A Chinese-backed joint venture is planning to invest $5.2 billion in Washington state to develop plants that would convert large volumes of natural gas into methanol at the ports of Kalama, in Cowlitz County, and Tacoma.
The methanol would be shipped to China and used as a feedstock for a plastic industry that has been rapidly expanding to meet the demands for consumer goods.
The projects would add a significant new component to Washington’s long-standing economic ties with China, a relationship that will be highlighted this week as President Xi Jinping makes the state his first stop during a visit to America.
The joint venture’s majority partner, CAS Holdings, is a commercial offshoot of the Chinese Academy of Sciences, which is owned by the government. The chairman of CAS Holdings, Wu Lebin, is expected to sit at the head table at a banquet that Xi will attend Tuesday night in Seattle.
The methanol projects, which were first announced in 2014, have been embraced by Gov. Jay Inslee, who mentioned them in a letter of invitation to Washington that he extended to Xi last April.
This week, the joint venture, Northwest Innovation Works, plans to release new details for the Tacoma project that would double the scale of its previously announced methanol production and boost the total investment from $3.6 billion to $5.2 billion.
“We are extremely pleased with our progress and also the support we have had,” said Simon Zhang, a former BP executive who now serves as the Hong Kong-based chief executive officer of Northwest Innovation Works. “The overall pace of development has been pretty rapid for the size of the projects.”
But skeptics are concerned about the impacts of the plant, and about using Washington ports to send a chemical derived from fossil fuels to China.
“They haven’t gotten anywhere near the public attention that they deserve,” said Eric de Place, policy director at Sightline Institute, an environmental policy think tank based in Seattle.
The economics of the projects are based on North American natural gas, which is far cheaper and more available than natural gas in China.
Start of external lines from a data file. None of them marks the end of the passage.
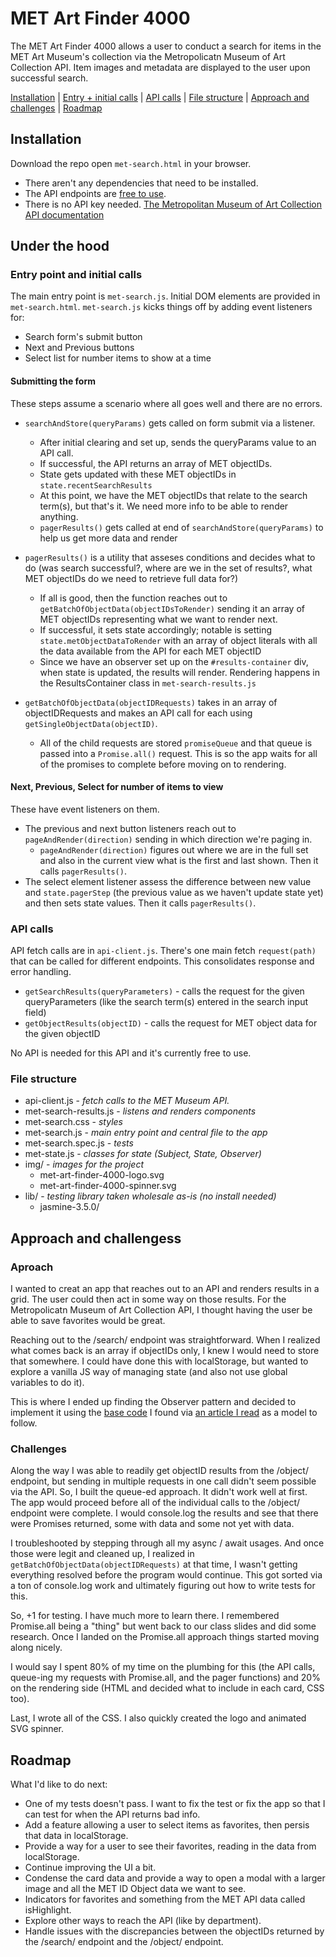 # MET Art Finder 4000
The MET Art Finder 4000 allows a user to conduct a search for items in the MET Art Museum's collection via the Metropolicatn Museum of Art Collection API. Item images and metadata are displayed to the user upon successful search.

[Installation](#installation) | [Entry + initial calls](#entry-point-and-initial-calls) | [API calls](#api-calls) | [File structure](#file-structure) | [Approach and challenges](#approach-and-challenges) | [Roadmap](#roadmap)

## Installation
Download the repo open `met-search.html` in your browser. 
* There aren't any dependencies that need to be installed. 
* The API endpoints are [free to use](https://www.metmuseum.org/about-the-met/policies-and-documents/open-access).
* There is no API key needed. [The Metropolitan Museum of Art Collection API documentation](https://metmuseum.github.io/)

## Under the hood
### Entry point and initial calls
The main entry point is `met-search.js`. Initial DOM elements are provided in `met-search.html`. `met-search.js` kicks things off by adding event listeners for:
* Search form's submit button
* Next and Previous buttons
* Select list for number items to show at a time

#### Submitting the form
These steps assume a scenario where all goes well and there are no errors.
* `searchAndStore(queryParams)` gets called on form submit via a listener. 
  * After initial clearing and set up, sends the queryParams value to an API call. 
  * If successful, the API returns an array of MET objectIDs.
  * State gets updated with these MET objectIDs in `state.recentSearchResults`
  * At this point, we have the MET objectIDs that relate to the search term(s), but that's it. We need more info to be able to render anything.
  * `pagerResults()` gets called at end of `searchAndStore(queryParams)` to help us get more data and render

* `pagerResults()` is a utility that asseses conditions and decides what to do (was search successful?, where are we in the set of results?, what MET objectIDs do we need to retrieve full data for?)
  * If all is good, then the function reaches out to `getBatchOfObjectData(objectIDsToRender)` sending it an array of MET objectIDs representing what we want to render next.
  * If successful, it sets state accordingly; notable is setting `state.metObjectDataToRender` with an array of object literals with all the data available from the API for each MET objectID
  * Since we have an observer set up on the `#results-container` div, when state is updated, the results will render. Rendering happens in the ResultsContainer class in `met-search-results.js`
* `getBatchOfObjectData(objectIDRequests)` takes in an array of objectIDRequests and makes an API call for each using `getSingleObjectData(objectID)`.
  * All of the child requests are stored `promiseQueue` and that queue is passed into a `Promise.all()` request. This is so the app waits for all of the promises to complete before moving on to rendering.

#### Next, Previous, Select for number of items to view
These have event listeners on them. 
* The previous and next button listeners reach out to `pageAndRender(direction)` sending in which direction we're paging in.
  * `pageAndRender(direction)` figures out where we are in the full set and also in the current view what is the first and last shown. Then it calls `pagerResults()`.
* The select element listener assess the difference between new value and `state.pagerStep` (the previous value as we haven't update state yet) and then sets state values. Then it calls `pagerResults()`.

### API calls
API fetch calls are in `api-client.js`. There's one main fetch `request(path)` that can be called for different endpoints. This consolidates response and error handling.
* `getSearchResults(queryParameters)` - calls the request for the given queryParameters (like the search term(s) entered in the search input field)
* `getObjectResults(objectID)` - calls the request for MET object data for the given objectID

No API is needed for this API and it's currently free to use.

### File structure
* api-client.js - _fetch calls to the MET Museum API._
* met-search-results.js - _listens and renders components_
* met-search.css - _styles_
* met-search.js - _main entry point and central file to the app_
* met-search.spec.js - _tests_
* met-state.js - _classes for state (Subject, State, Observer)_
* img/ - _images for the project_
  * met-art-finder-4000-logo.svg
  * met-art-finder-4000-spinner.svg
* lib/ - _testing library taken wholesale as-is (no install needed)_
  *  jasmine-3.5.0/ 
    

## Approach and challengess
### Aproach
I wanted to creat an app that reaches out to an API and renders results in a grid. The user could then act in some way on those results. For the Metropolicatn Museum of Art Collection API, I thought having the user be able to save favorites would be great.

Reaching out to the /search/ endpoint was straightforward. When I realized what comes back is an array if objectIDs only, I knew I would need to store that somewhere. I could have done this with localStorage, but wanted to explore a vanilla JS way of managing state (and also not use global variables to do it).

This is where I ended up finding the Observer pattern and decided to implement it using the [base code](https://gist.github.com/efuller/6ca1739e5f4ea25b740d0fb0a7c91fa7#file-observer-js
) I found via [an article I read](https://webdevstudios.com/2019/02/19/observable-pattern-in-javascript/) as a model to follow.

### Challenges
Along the way I was able to readily get objectID results from the /object/ endpoint, but sending in multiple requests in one call didn't seem possible via the API. So, I built the queue-ed approach. It didn't work well at first. The app would proceed before all of the individual calls to the /object/ endpoint were complete. I would console.log the results and see that there were Promises returned, some with data and some not yet with data.

I troubleshooted by stepping through all my async / await usages. And once those were legit and cleaned up, I realized in `getBatchOfObjectData(objectIDRequests)` at that time, I wasn't getting everything resolved before the program would continue. This got sorted via a ton of console.log work and ultimately figuring out how to write tests for this. 

So, +1 for testing. I have much more to learn there. I remembered Promise.all being a "thing" but went back to our class slides and did some research. Once I landed on the Promise.all approach things started moving along nicely.

I would say I spent 80% of my time on the plumbing for this (the API calls, queue-ing my requests with Promise.all, and the pager functions) and 20% on the rendering side (HTML and decided what to include in each card, CSS too).

Last, I wrote all of the CSS. I also quickly created the logo and animated SVG spinner.

## Roadmap
What I'd like to do next:
* One of my tests doesn't pass. I want to fix the test or fix the app so that I can test for when the API returns bad info.
* Add a feature allowing a user to select items as favorites, then persis that data in localStorage.
* Provide a way for a user to see their favorites, reading in the data from localStorage.
* Continue improving the UI a bit.
* Condense the card data and provide a way to open a modal with a larger image and all the MET ID Object data we want to see.
* Indicators for favorites and something from the MET API data called isHighlight.
* Explore other ways to reach the API (like by department).
* Handle issues with the discrepancies between the objectIDs returned by the /search/ endpoint and the /object/ endpoint.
The methanol produced from that natural gas will be shipped by tankers to China. There it will be turned into olefins, which are used in multitudes of products ranging from plastic containers to cellphones to carpet fibers.
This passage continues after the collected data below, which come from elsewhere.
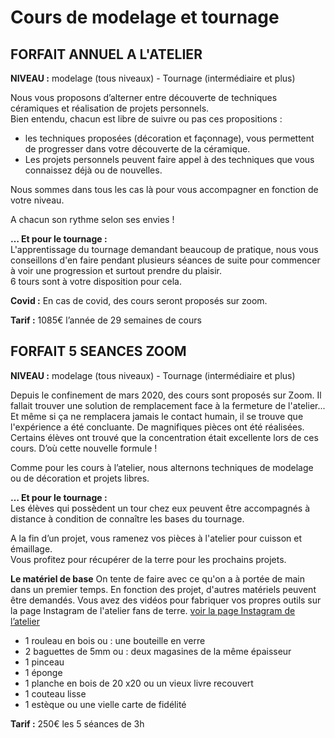 # Cours de modelage et tournage  
## FORFAIT ANNUEL A L'ATELIER  
**NIVEAU :** modelage (tous niveaux) - Tournage (intermédiaire et plus)  

Nous vous proposons d’alterner entre découverte de techniques céramiques et réalisation de projets personnels.  
Bien entendu, chacun est libre de suivre ou pas ces propositions :
- les techniques proposées (décoration et façonnage), vous permettent de progresser dans votre découverte de la céramique. 
- Les projets personnels peuvent faire appel à des techniques que vous connaissez déjà ou de nouvelles.  

Nous sommes dans tous les cas là pour vous accompagner en fonction de votre niveau.

A chacun son rythme selon ses envies !  


**… Et pour le tournage :**  
L'apprentissage du tournage demandant beaucoup de pratique, nous vous conseillons d'en faire pendant plusieurs séances de suite pour commencer à voir une progression et surtout prendre du plaisir.  
6 tours sont à votre disposition pour cela.

**Covid :** 
En cas de covid, des cours seront proposés sur zoom.

**Tarif :** 1085€ l’année de 29 semaines de cours


## FORFAIT 5 SEANCES ZOOM  
**NIVEAU :** modelage (tous niveaux) - Tournage (intermédiaire et plus)

Depuis le confinement de mars 2020, des cours sont proposés sur Zoom.
Il fallait trouver une solution de remplacement face à la fermeture de l'atelier...
Et même si ça ne remplacera jamais le contact humain, il se trouve que l'expérience a été concluante. De magnifiques pièces ont été réalisées. Certains élèves ont trouvé que la concentration était excellente lors de ces cours. D’où cette nouvelle formule !  

Comme pour les cours à l’atelier, nous alternons techniques de modelage ou de décoration et projets libres.

**… Et pour le tournage :**  
Les élèves qui possèdent un tour chez eux peuvent être accompagnés à distance à condition de connaître les bases du tournage.

A la fin d’un projet, vous ramenez vos pièces à l'atelier pour cuisson et émaillage.  
Vous profitez pour récupérer de la terre pour les prochains projets.  


**Le matériel de base**
On tente de faire avec ce qu'on a à portée de main dans un premier temps.
En fonction des projet, d'autres matériels peuvent être demandés.
Vous avez des vidéos pour fabriquer vos propres outils sur la page Instagram de l'atelier fans de terre.
[voir la page Instagram de l’atelier](https://www.instagram.com/fansdeterre/)

-	1 rouleau en bois ou : une bouteille en verre
-	2 baguettes de 5mm ou : deux magasines de la même épaisseur
-	1 pinceau
-	1 éponge
-	1 planche en bois de 20 x20 ou un vieux livre recouvert
-	1 couteau lisse
-	1 estèque ou une vielle carte de fidélité
 
**Tarif :** 250€ les 5 séances de 3h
Currently, much of China’s olefins are produced from coal in a process that generates far higher carbon-dioxide emissions than when natural gas is used in the process, according to Zhang.
So, even though the Tacoma and Kalama projects would increase Washington state’s use of a fossil fuel, Inslee and other state officials have promoted the deal as a way to reduce the global release of greenhouse gases, which scientists say are driving climate change.
“This is one of the largest investments by a Chinese-led company in the United States and one of the most innovative clean manufacturing projects in the nation,” Inslee said during a visit to the Port of Kalama last month.
“Chinese companies are investing aboard, and the country is seeking new sources of energy but also cleaner sources of energy,” said Kristi Heim, executive director of the Washington State China Relations Council in Seattle.
In addition to the two Washington plants, Northwest Innovation Works also proposes a third plant in Oregon. The projects also could grow over time to expand capacity, joint-venture officials say.
So far, the Kalama plant is furthest along in development. If all state reviews and permits are obtained, construction could start in late 2016 and require 1,000 workers. About 200 permanent positions would be needed to operate the plant, according to a project fact sheet.
The natural gas is expected to be drawn largely from Canadian fields. And, collectively the projects, even without the expansion of the Tacoma plant, could boost demand for the fuel in the Northwest and British Columbia by at least 20 percent, said Daniel Kirschner, executive director of the Northwest Gas Association.
“It would be a phenomenal amount of gas,” Kirschner said, and likely would spur new investment in the Northwest’s natural-gas infrastructure, such as storage facilities.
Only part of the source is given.